¡Señor Obispo, no nos insulte!

Comunidades Cristianas Populares de Zaragoza

Las Comunidades Cristianas Populares de Zaragoza, miembros de la Iglesia católica en Aragón, nos sentimos profundamente indignados por el contenido de la carta del Obispo de Huesca y Jaca publicada el pasado domingo. Nosotras y nosotros no estuvimos en la manifestación del pasado sábado ni en las concentraciones convocadas por el partido de la oposición para protestar por la medida de prisión atenuada del etarra De Juana Chaos. Pertenecemos a la gente que la carta episcopal califica de “traidores hasta el egoísmo más desleal”. No somos parte de “esa gente sencilla que espontáneamente han querido solidarizarse con los débiles ignorados, despreciados y hasta perseguidos”.¡Señor Obispo, no nos insulte y sea más tolerante con los que no piensan como Ud.!.

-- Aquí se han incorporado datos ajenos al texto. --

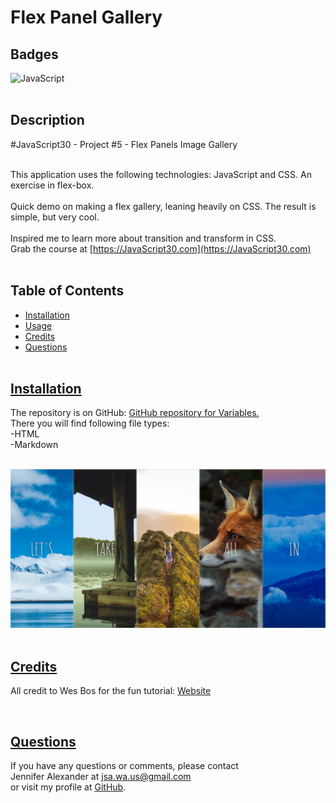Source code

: # Flex Panel Gallery

## Badges
  ![JavaScript](https://img.shields.io/badge/javascript-%23323330.svg?style=for-the-badge&logo=javascript&logoColor=%23F7DF1E)
  <br><br>
 
  ## Description
  #JavaScript30 - Project #5 - Flex Panels Image Gallery
  <br><br>

  This application uses the following technologies: JavaScript and CSS. An exercise in flex-box. 
  <br><br>
  Quick demo on making a flex gallery, leaning heavily on CSS. The result is simple, but very cool. 
  <br><br>
  Inspired me to learn more about transition and transform in CSS.
  <br>
  Grab the course at [https://JavaScript30.com](https://JavaScript30.com)
  <br><br>
  

## Table of Contents
  - [Installation](#installation)
  - [Usage](#usage)
  - [Credits](#credits)
  - [Questions](#questions)
  <br><br>

  ## [Installation](#table-of-contents)
  The repository is on GitHub: [GitHub repository for Variables.](https://github.com/jsalexan/flex-panel-gallery) <br>
  There you will find following file types: <br>
  -HTML<br>
  -Markdown<br>
   <br>
  
  ![Screen capture.](/Screenshot%20(321).png)
  <br><br>

  ## [Credits](#table-of-contents) 
  All credit to Wes Bos for the fun tutorial: [Website](https://wesbos.com/about)

  
  <br>
 
  ## [Questions](#table-of-contents)
  If you have any questions or comments, please contact <br>Jennifer Alexander at jsa.wa.us@gmail.com <br>or visit my profile at [GitHub](https://github.com/jsalexan/).
  


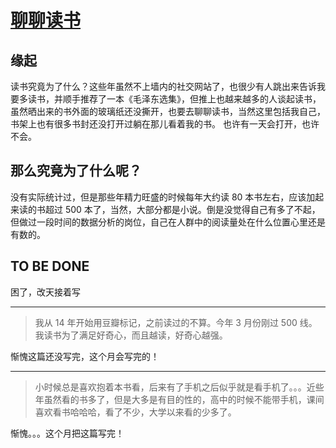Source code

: # [聊聊读书](https://github.com/yihong0618/gitblog/issues/275)

## 缘起

读书究竟为了什么？这些年虽然不上墙内的社交网站了，也很少有人跳出来告诉我要多读书，并顺手推荐了一本《毛泽东选集》，但推上也越来越多的人谈起读书，虽然晒出来的书外面的玻璃纸还没撕开，也要去聊聊读书，当然这里包括我自己，书架上也有很多书封还没打开过躺在那儿看着我的书。
也许有一天会打开，也许不会。

## 那么究竟为了什么呢？

没有实际统计过，但是那些年精力旺盛的时候每年大约读 80 本书左右，应该加起来读的书超过 500 本了，当然，大部分都是小说。倒是没觉得自己有多了不起，但做过一段时间的数据分析的岗位，自己在人群中的阅读量处在什么位置心里还是有数的。

## TO BE DONE

困了，改天接着写

---

> 我从 14 年开始用豆瓣标记，之前读过的不算。今年 3 月份刚过 500 线。我读书为了满足好奇心，而且越读，好奇心越强。

惭愧这篇还没写完，这个月会写完的！

---

> 小时候总是喜欢抱着本书看，后来有了手机之后似乎就是看手机了。。。近些年虽然看的书多了，但是大多是有目的性的，高中的时候不能带手机，课间喜欢看书哈哈哈，看了不少，大学以来看的少多了。

惭愧。。。这个月把这篇写完！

Toda persona tiene derecho a pensar como crea más conveniente y a tomar partido por una determinada opción política. Nos lo concede a todas y todos la Constitución española. Pero Ud. además es Obispo, responsable de una Iglesia local y su ministerio implica ser vínculo de unidad y portavoz del mensaje misericordioso y amoroso de Jesús de Nazaret. Nos escandaliza constatar que en el diagnóstico que Ud. hace del momento actual no haya referencia alguna ni al evangelio ni a Jesús el Cristo Liberador. Sus palabras transmiten rencor y odio, alimentan la división y obstaculizan la pacificación en nuestro pais. Utiliza palabras durísimas contra las personas que no pensamos lo mismo que Ud y nos llamamos también cristianos. Habla de resentimiento, de corrupción, de manchar el nombre de la paz y de la piedad, de pervertir el sentimiento noble del perdón. Utiliza un lenguaje sarcástico sobre la defensa de la vida. Con su actitud, Señor Obispo, nos escandaliza.

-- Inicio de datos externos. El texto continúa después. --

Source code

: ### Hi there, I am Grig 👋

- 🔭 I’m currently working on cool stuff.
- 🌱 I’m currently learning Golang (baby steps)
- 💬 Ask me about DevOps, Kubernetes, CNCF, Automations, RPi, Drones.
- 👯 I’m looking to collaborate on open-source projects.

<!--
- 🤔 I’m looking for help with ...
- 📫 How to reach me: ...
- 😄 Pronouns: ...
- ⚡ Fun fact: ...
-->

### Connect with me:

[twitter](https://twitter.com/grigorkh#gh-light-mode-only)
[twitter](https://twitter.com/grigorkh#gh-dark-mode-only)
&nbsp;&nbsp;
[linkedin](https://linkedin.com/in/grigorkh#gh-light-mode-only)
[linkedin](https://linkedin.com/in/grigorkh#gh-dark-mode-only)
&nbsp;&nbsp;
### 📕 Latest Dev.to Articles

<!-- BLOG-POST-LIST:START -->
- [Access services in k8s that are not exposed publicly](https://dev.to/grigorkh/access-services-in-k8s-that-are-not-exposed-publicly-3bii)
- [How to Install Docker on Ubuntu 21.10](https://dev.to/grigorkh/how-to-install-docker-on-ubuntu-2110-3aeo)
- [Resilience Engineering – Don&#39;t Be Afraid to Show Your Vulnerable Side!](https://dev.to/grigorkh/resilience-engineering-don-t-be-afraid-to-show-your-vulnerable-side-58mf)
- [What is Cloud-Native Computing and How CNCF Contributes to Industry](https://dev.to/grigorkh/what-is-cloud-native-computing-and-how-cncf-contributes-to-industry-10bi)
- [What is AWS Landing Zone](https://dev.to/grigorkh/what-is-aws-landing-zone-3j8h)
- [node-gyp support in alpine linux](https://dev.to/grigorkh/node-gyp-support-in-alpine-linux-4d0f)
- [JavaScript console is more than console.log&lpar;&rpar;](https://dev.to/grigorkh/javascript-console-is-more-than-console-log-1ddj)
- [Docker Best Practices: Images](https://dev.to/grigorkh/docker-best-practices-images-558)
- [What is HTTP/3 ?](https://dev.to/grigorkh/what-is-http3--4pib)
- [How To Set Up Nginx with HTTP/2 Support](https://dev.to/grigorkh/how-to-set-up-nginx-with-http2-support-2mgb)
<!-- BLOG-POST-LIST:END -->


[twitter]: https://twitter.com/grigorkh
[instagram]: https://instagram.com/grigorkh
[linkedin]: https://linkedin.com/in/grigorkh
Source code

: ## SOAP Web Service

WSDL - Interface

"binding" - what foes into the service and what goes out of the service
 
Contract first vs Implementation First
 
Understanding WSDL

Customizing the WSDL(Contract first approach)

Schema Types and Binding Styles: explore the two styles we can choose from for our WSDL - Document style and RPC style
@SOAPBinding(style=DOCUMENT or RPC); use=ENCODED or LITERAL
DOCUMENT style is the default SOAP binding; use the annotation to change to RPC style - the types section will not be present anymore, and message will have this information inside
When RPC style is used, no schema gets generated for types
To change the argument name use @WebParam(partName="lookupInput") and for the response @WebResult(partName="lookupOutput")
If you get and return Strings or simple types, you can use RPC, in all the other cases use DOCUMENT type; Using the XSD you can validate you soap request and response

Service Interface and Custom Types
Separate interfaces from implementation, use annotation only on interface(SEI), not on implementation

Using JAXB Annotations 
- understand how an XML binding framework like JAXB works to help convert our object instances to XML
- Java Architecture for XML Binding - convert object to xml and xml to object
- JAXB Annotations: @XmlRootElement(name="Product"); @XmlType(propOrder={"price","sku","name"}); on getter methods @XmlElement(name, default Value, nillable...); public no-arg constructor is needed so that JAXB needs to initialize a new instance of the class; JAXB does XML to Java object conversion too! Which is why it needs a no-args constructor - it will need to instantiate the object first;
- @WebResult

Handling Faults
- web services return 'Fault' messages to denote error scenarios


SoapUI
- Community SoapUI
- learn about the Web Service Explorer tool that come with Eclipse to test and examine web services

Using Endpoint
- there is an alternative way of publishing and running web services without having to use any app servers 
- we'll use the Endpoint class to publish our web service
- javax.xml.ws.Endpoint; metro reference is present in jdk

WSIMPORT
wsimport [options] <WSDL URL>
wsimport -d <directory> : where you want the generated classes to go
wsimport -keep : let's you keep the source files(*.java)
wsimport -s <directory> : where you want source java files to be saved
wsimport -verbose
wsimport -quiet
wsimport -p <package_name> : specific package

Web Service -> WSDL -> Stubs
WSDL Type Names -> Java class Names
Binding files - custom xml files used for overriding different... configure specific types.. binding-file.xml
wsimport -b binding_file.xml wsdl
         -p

Su postura nos retrotrae a tiempos pasados, cuando la jerarquía de la Iglesia en la guerra civil no dudó en alinearse descaradamente con la derecha política y apoyar la dictadura franquista. Siempre que la cúpula eclesiástica toma partido lo hace al lado de la derecha, marginando a los que no nos consideramos reflejados en esa opción política. ¡Qué casualidad!. Ser cristiano no implica ser de derechas. Muchos de nosotros y nosotras nos identificamos más claramente con las decisiones de la izquierda política, porque la creemos más cercana con el mensaje de Jesús de Nazaret.

Con su carta, difícilmente ayuda en esta apasionante encrucijada a “roturar sus campos para que broten espigas de paz serena y de bien colmado para los hermanos”. Le sugerimos que pida perdón por los insultos y desprecios que lanza contra todos aquellos que no opinan como Ud.